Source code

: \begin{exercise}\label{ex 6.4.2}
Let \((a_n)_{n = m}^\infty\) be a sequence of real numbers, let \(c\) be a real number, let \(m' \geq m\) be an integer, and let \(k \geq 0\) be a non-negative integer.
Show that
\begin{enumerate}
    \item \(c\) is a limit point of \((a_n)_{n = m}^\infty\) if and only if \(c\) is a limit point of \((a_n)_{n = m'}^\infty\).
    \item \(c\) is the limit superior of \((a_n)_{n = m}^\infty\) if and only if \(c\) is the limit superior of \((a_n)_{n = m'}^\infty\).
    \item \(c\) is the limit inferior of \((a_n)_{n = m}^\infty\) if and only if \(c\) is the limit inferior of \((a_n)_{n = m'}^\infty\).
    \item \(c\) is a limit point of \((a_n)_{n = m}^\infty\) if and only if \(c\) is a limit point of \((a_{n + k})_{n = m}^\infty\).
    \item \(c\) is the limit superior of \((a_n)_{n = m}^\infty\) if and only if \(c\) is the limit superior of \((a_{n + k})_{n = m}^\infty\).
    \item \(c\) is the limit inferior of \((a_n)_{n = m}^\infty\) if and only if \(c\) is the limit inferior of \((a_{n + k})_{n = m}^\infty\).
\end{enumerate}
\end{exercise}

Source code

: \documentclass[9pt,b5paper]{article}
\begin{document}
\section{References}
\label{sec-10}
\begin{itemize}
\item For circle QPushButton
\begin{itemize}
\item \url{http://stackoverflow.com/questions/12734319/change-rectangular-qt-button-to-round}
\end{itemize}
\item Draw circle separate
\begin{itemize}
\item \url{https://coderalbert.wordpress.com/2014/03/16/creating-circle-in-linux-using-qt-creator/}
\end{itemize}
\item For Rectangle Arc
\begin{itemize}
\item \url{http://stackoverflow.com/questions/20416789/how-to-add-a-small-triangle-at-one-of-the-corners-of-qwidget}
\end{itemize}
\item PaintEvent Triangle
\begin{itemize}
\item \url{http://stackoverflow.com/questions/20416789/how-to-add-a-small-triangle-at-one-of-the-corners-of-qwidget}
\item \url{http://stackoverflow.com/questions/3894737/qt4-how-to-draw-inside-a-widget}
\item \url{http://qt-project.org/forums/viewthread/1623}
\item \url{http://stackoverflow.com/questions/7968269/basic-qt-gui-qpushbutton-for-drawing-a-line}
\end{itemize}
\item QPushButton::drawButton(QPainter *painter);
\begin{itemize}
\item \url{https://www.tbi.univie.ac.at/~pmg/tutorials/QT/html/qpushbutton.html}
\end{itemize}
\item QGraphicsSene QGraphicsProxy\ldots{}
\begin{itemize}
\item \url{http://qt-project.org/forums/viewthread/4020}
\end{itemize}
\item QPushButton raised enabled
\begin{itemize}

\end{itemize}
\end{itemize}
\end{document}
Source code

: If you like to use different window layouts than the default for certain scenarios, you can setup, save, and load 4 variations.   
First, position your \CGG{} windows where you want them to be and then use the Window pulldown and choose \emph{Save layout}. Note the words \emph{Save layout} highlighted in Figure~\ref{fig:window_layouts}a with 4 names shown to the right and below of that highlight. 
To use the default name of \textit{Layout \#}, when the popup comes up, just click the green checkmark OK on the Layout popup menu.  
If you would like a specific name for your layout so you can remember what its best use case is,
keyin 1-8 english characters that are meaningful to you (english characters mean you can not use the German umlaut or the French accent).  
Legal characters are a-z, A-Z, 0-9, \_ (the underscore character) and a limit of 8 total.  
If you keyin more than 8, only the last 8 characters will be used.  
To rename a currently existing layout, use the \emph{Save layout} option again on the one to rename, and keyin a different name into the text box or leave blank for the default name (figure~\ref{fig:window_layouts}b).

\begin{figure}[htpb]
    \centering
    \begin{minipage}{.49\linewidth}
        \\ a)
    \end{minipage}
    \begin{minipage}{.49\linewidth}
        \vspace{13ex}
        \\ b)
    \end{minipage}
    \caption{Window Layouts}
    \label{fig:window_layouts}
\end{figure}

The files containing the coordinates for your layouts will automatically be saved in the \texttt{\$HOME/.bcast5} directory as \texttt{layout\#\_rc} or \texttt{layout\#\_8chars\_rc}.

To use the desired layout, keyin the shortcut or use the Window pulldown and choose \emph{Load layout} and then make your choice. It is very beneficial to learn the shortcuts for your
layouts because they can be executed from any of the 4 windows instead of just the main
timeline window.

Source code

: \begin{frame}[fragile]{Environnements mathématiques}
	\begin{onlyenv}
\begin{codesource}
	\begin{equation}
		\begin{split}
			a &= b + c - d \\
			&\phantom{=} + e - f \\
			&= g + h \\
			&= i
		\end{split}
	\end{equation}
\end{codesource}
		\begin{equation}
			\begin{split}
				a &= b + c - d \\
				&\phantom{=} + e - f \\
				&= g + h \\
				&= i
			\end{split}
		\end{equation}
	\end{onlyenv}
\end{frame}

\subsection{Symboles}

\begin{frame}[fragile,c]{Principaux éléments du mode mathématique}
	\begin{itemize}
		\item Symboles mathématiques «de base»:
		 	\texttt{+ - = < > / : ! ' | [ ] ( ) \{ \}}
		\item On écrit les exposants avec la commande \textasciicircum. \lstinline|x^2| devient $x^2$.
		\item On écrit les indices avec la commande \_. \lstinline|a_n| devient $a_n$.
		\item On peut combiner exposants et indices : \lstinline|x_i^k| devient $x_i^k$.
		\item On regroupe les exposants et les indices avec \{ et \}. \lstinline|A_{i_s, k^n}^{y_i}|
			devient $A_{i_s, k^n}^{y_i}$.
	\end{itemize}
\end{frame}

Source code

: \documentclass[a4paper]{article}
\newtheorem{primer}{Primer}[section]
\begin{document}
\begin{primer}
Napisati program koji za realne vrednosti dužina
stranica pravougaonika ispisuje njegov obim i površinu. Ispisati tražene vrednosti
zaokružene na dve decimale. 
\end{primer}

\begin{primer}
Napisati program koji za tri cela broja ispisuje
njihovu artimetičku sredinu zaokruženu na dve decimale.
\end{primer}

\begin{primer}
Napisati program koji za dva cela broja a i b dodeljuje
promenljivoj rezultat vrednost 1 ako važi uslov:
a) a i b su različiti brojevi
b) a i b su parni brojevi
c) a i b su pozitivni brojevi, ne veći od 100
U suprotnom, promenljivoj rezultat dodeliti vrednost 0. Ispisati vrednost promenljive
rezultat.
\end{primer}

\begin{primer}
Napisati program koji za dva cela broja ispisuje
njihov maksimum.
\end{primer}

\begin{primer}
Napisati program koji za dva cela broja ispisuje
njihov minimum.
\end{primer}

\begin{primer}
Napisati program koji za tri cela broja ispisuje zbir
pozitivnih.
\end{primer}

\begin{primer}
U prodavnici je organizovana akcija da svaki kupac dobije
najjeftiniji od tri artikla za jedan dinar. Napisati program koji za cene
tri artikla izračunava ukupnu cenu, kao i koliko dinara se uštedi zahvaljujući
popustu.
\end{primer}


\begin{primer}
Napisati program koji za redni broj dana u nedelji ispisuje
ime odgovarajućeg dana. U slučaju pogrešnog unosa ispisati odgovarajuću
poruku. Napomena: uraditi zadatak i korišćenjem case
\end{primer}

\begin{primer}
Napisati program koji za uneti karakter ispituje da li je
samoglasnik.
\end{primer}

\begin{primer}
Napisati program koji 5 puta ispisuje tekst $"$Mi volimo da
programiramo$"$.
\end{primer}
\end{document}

○ ○ ○ ○ ○

• How to complete this task:
I need each line of the entries that holds the string "windows" located and copied.

• Exercise answer:
First, position your \CGG{} windows where you want them to be and then use the Window pulldown and choose \emph{Save layout}. Note the words \emph{Save layout} highlighted in Figure~\ref{fig:window_layouts}a with 4 names shown to the right and below of that highlight. 
layouts because they can be executed from any of the 4 windows instead of just the main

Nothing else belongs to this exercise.